Während sich so die Jagdmagie den großen bevorzugten Jagdbeuten Pferde, Wisente, Auerochsen, Steinböcke, Rentiere und Hirsche widmete, betrieben Früh- und Vormenschen der Theorie zufolge auch eine Vernichtungsmagie. Diese, so die Vorstellung, befasste sich vor allem mit Tieren, die für den Menschen gefährlich sind: Raubkatzen und Bären (Drei-Brüder-Höhle, Montespan). Der Fruchtbarkeitszauber schließlich sollte der Theorie nach erreichen, dass sich die nützlichen Tierarten vermehren. Dazu stellten die Früh- und Vormenschen Tiere unterschiedlichen Geschlechts dar, auch in Szenen, die einer Paarung vorangehen (die Wisente aus Lehm in Tuc-d’Audoubert), oder trächtige weibliche Tiere.
Literatur
- Henri Breuil: Beyond the Bounds of History. Scenes from the Old Stone Age. Gawthorn, London 1949, (Nachdruck: AMS Press, New York NY 1976, ISBN 0-404-15934-6).

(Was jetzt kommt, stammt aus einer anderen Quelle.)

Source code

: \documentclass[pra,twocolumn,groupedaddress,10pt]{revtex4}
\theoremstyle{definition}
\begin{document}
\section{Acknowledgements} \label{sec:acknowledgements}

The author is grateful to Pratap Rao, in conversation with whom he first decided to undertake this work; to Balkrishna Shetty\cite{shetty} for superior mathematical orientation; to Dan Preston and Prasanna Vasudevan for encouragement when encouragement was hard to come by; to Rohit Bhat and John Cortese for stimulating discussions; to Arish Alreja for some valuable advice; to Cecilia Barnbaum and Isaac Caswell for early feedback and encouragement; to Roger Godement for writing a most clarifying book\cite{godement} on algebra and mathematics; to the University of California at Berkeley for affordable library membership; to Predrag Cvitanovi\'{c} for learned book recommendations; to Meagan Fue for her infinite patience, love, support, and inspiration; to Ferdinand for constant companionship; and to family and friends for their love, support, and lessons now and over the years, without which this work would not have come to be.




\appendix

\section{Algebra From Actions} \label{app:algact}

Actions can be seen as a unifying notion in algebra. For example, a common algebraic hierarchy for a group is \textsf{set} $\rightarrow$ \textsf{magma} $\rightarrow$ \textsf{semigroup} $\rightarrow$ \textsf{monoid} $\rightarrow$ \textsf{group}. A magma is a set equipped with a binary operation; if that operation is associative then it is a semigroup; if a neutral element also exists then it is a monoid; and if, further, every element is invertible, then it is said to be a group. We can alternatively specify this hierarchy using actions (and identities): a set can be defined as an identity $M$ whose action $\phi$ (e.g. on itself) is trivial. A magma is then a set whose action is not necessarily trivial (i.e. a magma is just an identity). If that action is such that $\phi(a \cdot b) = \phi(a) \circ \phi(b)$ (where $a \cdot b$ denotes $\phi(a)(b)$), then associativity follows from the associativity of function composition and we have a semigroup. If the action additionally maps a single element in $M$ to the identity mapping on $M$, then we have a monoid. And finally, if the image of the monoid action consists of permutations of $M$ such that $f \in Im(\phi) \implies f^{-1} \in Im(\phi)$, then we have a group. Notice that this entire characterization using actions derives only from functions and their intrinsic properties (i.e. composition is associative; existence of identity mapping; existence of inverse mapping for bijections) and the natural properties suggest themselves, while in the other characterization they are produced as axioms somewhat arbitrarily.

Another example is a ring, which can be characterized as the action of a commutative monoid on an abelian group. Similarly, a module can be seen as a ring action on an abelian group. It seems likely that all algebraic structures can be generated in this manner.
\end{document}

- Henri Breuil, M. C. Burkitt: Rock paintings of Southern Andalusia. A Description of a Neolithic and Copper Age Art Group. Clarendon Press, Oxford 1929 (Nachdruck: AMS Press, New York NY 1976, ISBN 0-404-15935-4).
- Sigmund Freud: Totem und Tabu.
- Salomon Reinach, Elizabeth Frost: The Phenomena of Animal Toteism. Kessinger, Whitefish MT 2010, ISBN 978-1-161-55076-4 (Abdruck aus: Salomon Reinach, Elizabeth Frost: Cults, Myths and Religions. D. Nutt, London 1912).
- Salomon Reinach, Elizabeth Frost: Art and Magic. Kessinger, Whitefish MT 2005, ISBN 1-425-36238-9 (Abdruck aus: Salomon Reinach, Elizabeth Frost: Cults, Myths and Religions. D. Nutt, London 1912).
- J.-H. Rosny aîné, Louis-René Nougier: La Guerre du feu. Hachette-Jeunesse, Paris 2002, ISBN 2-01-321943-1 (Le livre de poche jeunesse. Roman historique 1129).